I grew up just above the mason dixon line on the south side of St. Louis. I am the daughter of a St. Louis Police Officer. I am proud to say my mother is the first woman to ever serve the city as a Major. My father is an Army Veteran and a Deputy in Orange County California.
Here is the answer to the infamous “STL” question: where did you go to School? I attended The Wilson School, Ladue Junior High School, which is now Ladue Middle and I graduated with just 16 people from Tower Grove Christian School right across from the park. My brothers both graduated “CBC High School,” and they now play college basketball.
I first enrolled in Mississippi Hospitality School back in 2009. I attended Alcorn State University the oldest public historically black land-grant institution in the United States. The University was founded in 1871 to educate the descendants of formerly enslaved Africans. There I served as Ms. Freshmen, the class queen in 2005. I pledged Alpha Kappa Alpha Sorority Incorporated and on the weekends I traveled the state singing with the ASU Gospel Choir. However, most of my time was spent in the Mass Communications Department. That’s where I first learned to produce, report and anchor working for ASU TV13.
I’ve been a proud member of the National Association of Black Journalist. As a student, they spent lots of money investing in me. In college the organization flew me to both FAMU and North Carolina A&T to report for their student run TV stations. For that reason, I am also an honorary Rattler and Aggie.
Despite my hard work, I couldn’t find a job after college. It was just after the Stock Market crashed and TV stations across the country were still feeling the recession. There was a hiring freeze.
My mom had just retired, my brothers were still in elementary school and I needed a job so I went back to waiting tables at Applebees. That has always been my favorite job. My co-workers on forest park parkway have always been supportive of my vision to tell stories. They let me pick up shifts whenever I wanted and reminded me I could be successful by staying the course. While working as an “Apple Buddy,” I learned to multi task, smile when people are mean and never judge a person by what they may look like.
Thanks to the post 9/11 GI Bill, I attended grad school at Arkansas State University. Everyday I played “Juicy” by Biggie Smalls and dreamed of my goal to anchor the news in my hometown “so that my grandmother could see me on TV. “
3 years later, after working as a camera operator at KAIT in Jonesboro Arkansas, and an anchor/reporter at both WBBJ in Jackson Tennessee and WEYI in Flint Michigan, I earned a part time job on the weekend team at KMOV in St. Louis.

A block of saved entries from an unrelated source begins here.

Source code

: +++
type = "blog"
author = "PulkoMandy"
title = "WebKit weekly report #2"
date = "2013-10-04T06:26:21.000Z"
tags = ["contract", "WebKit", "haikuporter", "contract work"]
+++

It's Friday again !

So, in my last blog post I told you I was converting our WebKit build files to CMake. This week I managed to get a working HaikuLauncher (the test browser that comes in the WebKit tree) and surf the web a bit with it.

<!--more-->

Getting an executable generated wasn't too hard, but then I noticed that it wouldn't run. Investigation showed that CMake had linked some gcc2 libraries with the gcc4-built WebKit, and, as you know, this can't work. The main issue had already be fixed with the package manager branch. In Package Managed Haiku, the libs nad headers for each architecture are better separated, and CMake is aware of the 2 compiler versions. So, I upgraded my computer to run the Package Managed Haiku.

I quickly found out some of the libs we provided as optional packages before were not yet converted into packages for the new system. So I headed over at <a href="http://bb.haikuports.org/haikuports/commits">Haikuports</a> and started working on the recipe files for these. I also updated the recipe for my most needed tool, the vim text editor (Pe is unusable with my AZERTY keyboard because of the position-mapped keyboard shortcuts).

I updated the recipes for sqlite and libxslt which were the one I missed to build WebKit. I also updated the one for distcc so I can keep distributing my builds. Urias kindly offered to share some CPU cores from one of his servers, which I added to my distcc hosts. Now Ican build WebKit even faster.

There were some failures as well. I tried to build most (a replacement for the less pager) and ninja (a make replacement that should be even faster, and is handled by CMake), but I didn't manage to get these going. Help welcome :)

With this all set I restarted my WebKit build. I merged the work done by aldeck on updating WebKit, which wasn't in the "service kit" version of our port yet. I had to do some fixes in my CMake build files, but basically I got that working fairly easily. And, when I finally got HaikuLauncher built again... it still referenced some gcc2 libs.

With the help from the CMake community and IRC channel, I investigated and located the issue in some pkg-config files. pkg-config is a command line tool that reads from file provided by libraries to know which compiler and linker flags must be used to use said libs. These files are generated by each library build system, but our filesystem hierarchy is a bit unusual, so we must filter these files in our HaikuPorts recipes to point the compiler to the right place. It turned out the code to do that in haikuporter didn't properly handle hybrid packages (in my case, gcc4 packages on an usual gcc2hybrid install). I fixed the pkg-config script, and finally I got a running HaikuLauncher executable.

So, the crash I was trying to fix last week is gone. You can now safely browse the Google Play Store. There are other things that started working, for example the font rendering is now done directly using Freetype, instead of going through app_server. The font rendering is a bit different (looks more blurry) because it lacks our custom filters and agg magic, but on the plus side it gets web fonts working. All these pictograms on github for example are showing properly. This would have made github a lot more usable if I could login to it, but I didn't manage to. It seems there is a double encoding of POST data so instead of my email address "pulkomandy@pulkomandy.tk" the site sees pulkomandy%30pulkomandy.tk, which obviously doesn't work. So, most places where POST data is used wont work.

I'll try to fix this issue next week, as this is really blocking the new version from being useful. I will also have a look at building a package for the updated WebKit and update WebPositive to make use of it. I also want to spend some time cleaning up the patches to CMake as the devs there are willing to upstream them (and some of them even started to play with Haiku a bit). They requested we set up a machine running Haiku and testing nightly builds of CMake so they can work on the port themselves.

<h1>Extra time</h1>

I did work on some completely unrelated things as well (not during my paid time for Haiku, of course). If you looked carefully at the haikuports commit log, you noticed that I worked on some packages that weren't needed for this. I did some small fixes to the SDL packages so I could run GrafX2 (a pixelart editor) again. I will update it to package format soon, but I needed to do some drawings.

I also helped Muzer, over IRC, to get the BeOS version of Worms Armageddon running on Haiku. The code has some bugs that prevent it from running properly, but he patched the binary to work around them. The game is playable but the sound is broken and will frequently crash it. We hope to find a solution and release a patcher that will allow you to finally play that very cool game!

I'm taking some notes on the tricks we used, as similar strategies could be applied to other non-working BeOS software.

On August 9, 2014 I began to cover the biggest story of my career to date.I called myself into work after I saw pictures on Instagram of a teen named Mike Brown. He was shot and killed by a police officer in my Ferguson neighborhood. I found his mother and shared her reaction on Instagram, and soon the national media was in town reporting on the death of her son. The story led to a civil rights movement in my hometown.
I moved to Jackson, Mississippi to work for WJTV as the Morning Anchor. Sadly I was terminated from my position after filing an EEOC complaint about how I was treated as a young black mother. After 20 months the EEOC issued me the right to sue Nexstar. One of the largest media companies in America.